If you were a devout believer, you might put two and two together and begin to suspect that Allah doesn’t entirely approve of blowing British people to bits. He would much rather his jihadis stayed at home and watched the Eurovision Song Contest, or did a spot of gardening, or took the dog for a walk.
It is presumptuous of me to second-guess Allah’s thought processes, of course. But then quite a few incendiary Muslim clerics insisted that the 2004 Boxing Day tsunami was down to Allah being a bit peeved at the state of the world and unleashing his righteous watery vengeance upon it. To which you might reply that it was very odd of Him, then, to single out a devoutly Muslim country, Indonesia, for the brunt of the carnage. Maybe He just missed.
It seems that the chap who successfully maimed himself in Exeter had somehow been got at by extremists, according to the police. Nicky Reilly, 22, is very reclusive and apparently has a history of mental illness.
“We believe that he was preyed upon, radicalised and taken advantage of,” a copper said, surprisingly quickly after they had arrested him.
So it may well be that the fundamentalists have resorted to that brave and noble tactic of sending the mentally impaired or deeply troubled off to do their dirty work, lacking the resolve and commitment to do so themselves. Al-Qaeda, you may remember, strapped explosives to two women who’d suffered from mental illness and sent them to a market in downtown Baghdad where these walking bombs were detonated remotely, wiping them out together with 91 other people.
On the other hand, we should remember that this latest botched attack took place in Exeter, a city less accustomed to finding itself the target of Islamist fury than, say, Tel Aviv or New York. It may be simply that the Devon and Cornwall police are unfamiliar with the usual IQ levels of Muslim terrorists.
I suppose that many years hence the terrible destruction of the twin towers will still be lodged in our minds, the image of the buildings crumpling, the video of Osama Bin Laden sniggering in his cave. But a similarly iconic image would be of the moron Richard Reid trying desperately to set his training shoe on fire on a plane, having forgotten to bring a lighter. They are either extraordinarily useless or Allah has got it in for them.
*****
Under a new European Union directive, fortune tellers, astrologers and faith healers will henceforth be forced to display a sign saying that their services are “for entertainment only” and not “experimentally proven”. But they will have seen that coming, I suppose – just as, rather spookily, you will have seen that joke coming as soon as you started to read these words.

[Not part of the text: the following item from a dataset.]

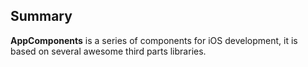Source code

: ## Summary

**AppComponents** is a series of components for iOS development,
it is based on several awesome third parts libraries.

Normally one would support any attempt to get to grips with the purveyors of fraudulent new age bollocks, headscarf-wearing pikey charlatans and the likes of Russell Grant. But it is a slippery slope. Start legislating against things in which people are inclined to believe but which are not “experimentally proven” and the whole edifice of western civilisation might come crashing down: we would lose all female skin care products, the Pope, wind farms, all economists, the Kyoto protocol on climate change, sub-prime mortgages, Polly Toynbee, those beaded car seat covers taxi drivers use, the insurance industry, humidifiers, management consultants, all ethnic and gender monitoring organisations, “superfoods”, bottle recycling plants, continental yoghurt-based products which supposedly stop women from being constipated and the Conservative party.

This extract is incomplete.